In the year 2020, Warren Buffet’s net worth was $84.5 billion. Now, as staggering as a concept that may be, it pales in comparison to the following fact – $81.5 billion of his net worth came after his 65th birthday. Yes, you read this correctly – 96% of Warren’s net worth was achieved when the average American is pondering riding into the sunset of retirement. Where am I going with this? There are multiple concepts you can derive from this simple statement – the power of compounding, the impressive returns he’s provided, or the fact that he has been investing since he was 10 years old. However, my message (what I pull from this concept) is the process he has utilized throughout his investing career. More to the point, the Discipline in his process over three quarters of a century.
Which brings us to the third and last temperamental quality - discipline. This may not appear much different from patience, but wait until the next time the market goes down 30% - with every talking head you hear in the media extrapolating the current “crisis” right over the cliff. Patience, in my view, is the ability to keep doing the right thing, but discipline is more about the act of not reacting and continuing to do what has always worked. This requires restraint—not to do the wrong thing, most notably panicking out of the markets at a moment of maximum pessimism. As Author Nick Murray has said - Mindset, Patience, and discipline are the first casualties of a normal market decline, to be entirely replaced by the nameless terror: “This time is different.”

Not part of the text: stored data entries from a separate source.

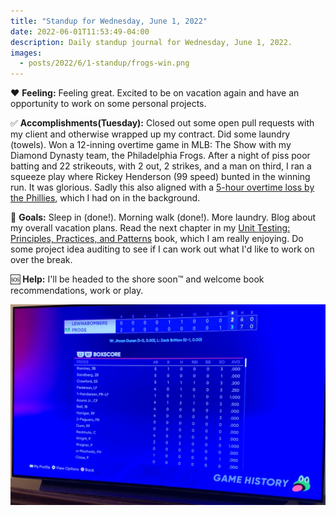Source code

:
 ```yaml
---
title: "Standup for Wednesday, June 1, 2022"
date: 2022-06-01T11:53:49-04:00
description: Daily standup journal for Wednesday, June 1, 2022.
images:
  - posts/2022/6/1-standup/frogs-win.png
---
```


❤️ **Feeling:** Feeling great. Excited to be on vacation again and have an opportunity to work on some personal projects.

✅ **Accomplishments(Tuesday):** Closed out some open pull requests with my client and otherwise wrapped up my contract. Did some laundry (towels). Won a 12-inning overtime game in MLB: The Show with my Diamond Dynasty team, the Philadelphia Frogs. After a night of piss poor batting and 22 strikeouts, with 2 out, 2 strikes, and a man on third, I ran a squeeze play where Rickey Henderson (99 speed) bunted in the winning run. It was glorious. Sadly this also aligned with a [5-hour overtime loss by the Phillies][game], which I had on in the background.

[game]: https://www.mlb.com/gameday/giants-vs-phillies/2022/05/31/661618

🥅 **Goals:** Sleep in (done!). Morning walk (done!). More laundry. Blog about my overall vacation plans. Read the next chapter in my [Unit Testing: Principles, Practices, and Patterns][testing] book, which I am really enjoying. Do some project idea auditing to see if I can work out what I'd like to work on over the break.

[testing]: https://www.manning.com/books/unit-testing

🆘 **Help:** I'll be headed to the shore soon™ and welcome book recommendations, work or play.

![Frogs win in 12 innings.](frogs-win.png)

This furthers my point to the facts provided by what Warren has been able to accomplish over his 75-year investment time horizon. Imagine the discipline needed for what he has experienced, just to name a few:
- Seventeen (17) Bear Markets
- Thirteen (13) Recessions
- Stagflation, Deflation, and Inflation over 14%
- Interest rates from 0% to as high as 19%
- End-Of-The-World-As-We-Know-It events…countless.

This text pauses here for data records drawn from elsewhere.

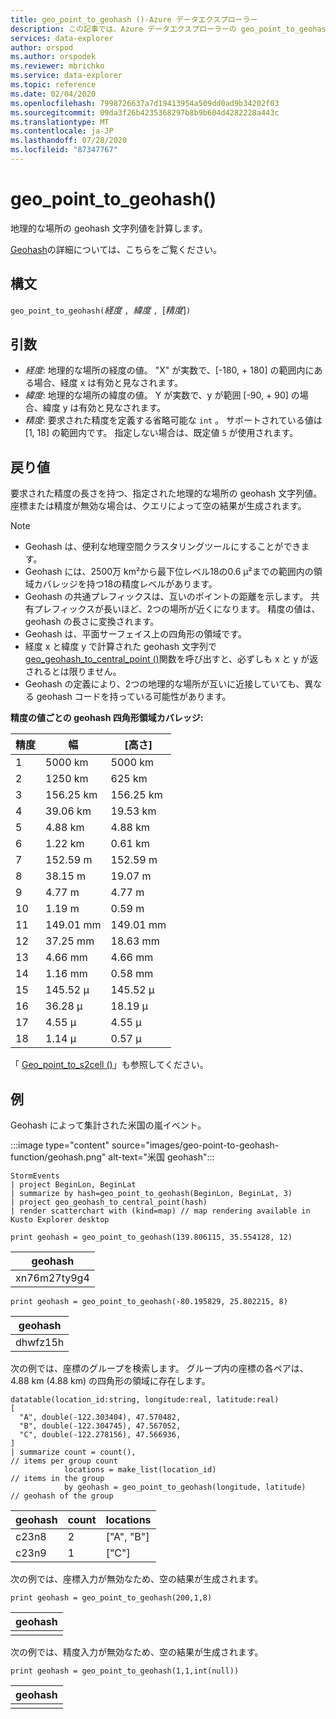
 ```yaml
---
title: geo_point_to_geohash ()-Azure データエクスプローラー
description: この記事では、Azure データエクスプローラーの geo_point_to_geohash () について説明します。
services: data-explorer
author: orspod
ms.author: orspodek
ms.reviewer: mbrichko
ms.service: data-explorer
ms.topic: reference
ms.date: 02/04/2020
ms.openlocfilehash: 7998726637a7d19413954a509dd0ad9b34202f03
ms.sourcegitcommit: 09da3f26b4235368297b8b9b604d4282228a443c
ms.translationtype: MT
ms.contentlocale: ja-JP
ms.lasthandoff: 07/28/2020
ms.locfileid: "87347767"
---
```

# <a name="geo_point_to_geohash"></a>geo_point_to_geohash()

地理的な場所の geohash 文字列値を計算します。

[Geohash](https://en.wikipedia.org/wiki/Geohash)の詳細については、こちらをご覧ください。  

## <a name="syntax"></a>構文

`geo_point_to_geohash(`*経度* `, `*緯度* `, `[*精度*]`)`

## <a name="arguments"></a>引数

* *経度*: 地理的な場所の経度の値。 "X" が実数で、[-180, + 180] の範囲内にある場合、経度 x は有効と見なされます。 
* *緯度*: 地理的な場所の緯度の値。 Y が実数で、y が範囲 [-90, + 90] の場合、緯度 y は有効と見なされます。 
* *精度*: 要求された精度を定義する省略可能な `int` 。 サポートされている値は [1, 18] の範囲内です。 指定しない場合は、既定値 `5` が使用されます。

## <a name="returns"></a>戻り値

要求された精度の長さを持つ、指定された地理的な場所の geohash 文字列値。 座標または精度が無効な場合は、クエリによって空の結果が生成されます。

> [!NOTE]
>
> * Geohash は、便利な地理空間クラスタリングツールにすることができます。
> * Geohash には、2500万 km²から最下位レベル18の0.6 μ²までの範囲内の領域カバレッジを持つ18の精度レベルがあります。
> * Geohash の共通プレフィックスは、互いのポイントの距離を示します。 共有プレフィックスが長いほど、2つの場所が近くになります。 精度の値は、geohash の長さに変換されます。
> * Geohash は、平面サーフェイス上の四角形の領域です。
> * 経度 x と緯度 y で計算された geohash 文字列で[geo_geohash_to_central_point ()](geo-geohash-to-central-point-function.md)関数を呼び出すと、必ずしも x と y が返されるとは限りません。
> * Geohash の定義により、2つの地理的な場所が互いに近接していても、異なる geohash コードを持っている可能性があります。

**精度の値ごとの geohash 四角形領域カバレッジ:**

| 精度 | 幅     | [高さ]    |
|----------|-----------|-----------|
| 1        | 5000 km   | 5000 km   |
| 2        | 1250 km   | 625 km    |
| 3        | 156.25 km | 156.25 km |
| 4        | 39.06 km  | 19.53 km  |
| 5        | 4.88 km   | 4.88 km   |
| 6        | 1.22 km   | 0.61 km   |
| 7        | 152.59 m  | 152.59 m  |
| 8        | 38.15 m   | 19.07 m   |
| 9        | 4.77 m    | 4.77 m    |
| 10       | 1.19 m    | 0.59 m    |
| 11       | 149.01 mm | 149.01 mm |
| 12       | 37.25 mm  | 18.63 mm  |
| 13       | 4.66 mm   | 4.66 mm   |
| 14       | 1.16 mm   | 0.58 mm   |
| 15       | 145.52 μ  | 145.52 μ  |
| 16       | 36.28 μ   | 18.19 μ   |
| 17       | 4.55 μ    | 4.55 μ    |
| 18       | 1.14 μ    | 0.57 μ    |

「 [Geo_point_to_s2cell ()](geo-point-to-s2cell-function.md)」も参照してください。

## <a name="examples"></a>例

Geohash によって集計された米国の嵐イベント。

:::image type="content" source="images/geo-point-to-geohash-function/geohash.png" alt-text="米国 geohash":::

<!-- csl: https://help.kusto.windows.net/Samples -->
```kusto
StormEvents
| project BeginLon, BeginLat
| summarize by hash=geo_point_to_geohash(BeginLon, BeginLat, 3)
| project geo_geohash_to_central_point(hash)
| render scatterchart with (kind=map) // map rendering available in Kusto Explorer desktop
```

<!-- csl: https://help.kusto.windows.net/Samples -->
```kusto
print geohash = geo_point_to_geohash(139.806115, 35.554128, 12)  
```

| geohash      |
|--------------|
| xn76m27ty9g4 |

<!-- csl: https://help.kusto.windows.net/Samples -->
```kusto
print geohash = geo_point_to_geohash(-80.195829, 25.802215, 8)
```

|geohash|
|---|
|dhwfz15h|

次の例では、座標のグループを検索します。 グループ内の座標の各ペアは、4.88 km (4.88 km) の四角形の領域に存在します。

<!-- csl: https://help.kusto.windows.net/Samples -->
```kusto
datatable(location_id:string, longitude:real, latitude:real)
[
  "A", double(-122.303404), 47.570482,
  "B", double(-122.304745), 47.567052,
  "C", double(-122.278156), 47.566936,
]
| summarize count = count(),                                          // items per group count
            locations = make_list(location_id)                        // items in the group
            by geohash = geo_point_to_geohash(longitude, latitude)    // geohash of the group
```

| geohash | count | locations  |
|---------|-------|------------|
| c23n8   | 2     | ["A", "B"] |
| c23n9   | 1     | ["C"]      |

次の例では、座標入力が無効なため、空の結果が生成されます。

<!-- csl: https://help.kusto.windows.net/Samples -->
```kusto
print geohash = geo_point_to_geohash(200,1,8)
```

| geohash |
|---------|
|         |

次の例では、精度入力が無効なため、空の結果が生成されます。

<!-- csl: https://help.kusto.windows.net/Samples -->
```kusto
print geohash = geo_point_to_geohash(1,1,int(null))
```

| geohash |
|---------|
|         |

Through all these events – you can read his early newsletters to shareholders - the message doesn’t waver from his core process. His (and Charlie Munger’s) discipline to what has always worked, as opposed to what is working now, is the compass utilized to provide long-term wealth accumulation for generations of families.
There is a poem (no, I don’t read many. Actually, I don’t read them at all) that I had only been familiar with its first sentence -- “If you can keep your head when all about you are losing theirs.” I considered including it in this essay to reinforce the last principle of discipline. However, as I read it in its entirety, I believed it captured all the principles of long-term wealth we have been revisiting these prior three months. The poem was written in 1910 by the famous author Rudyard Kipling, titled: If: A Father’s Advice To His Son. Here is the first verse:
If you can keep your head when all about you
Are losing theirs and blaming it on you,
If you can trust yourself when all men doubt you,
But make allowance for their doubting too.
And the entire poem, if you choose. If: A Father's Advice To His Son.
As the poem depicts what qualities are needed to be a good person – as life’s events, in all its hydra-headed forms, get thrown at you -- so too are the three temperamental qualities needed to grow, preserve, and pass on a legacy of long-term wealth for generations.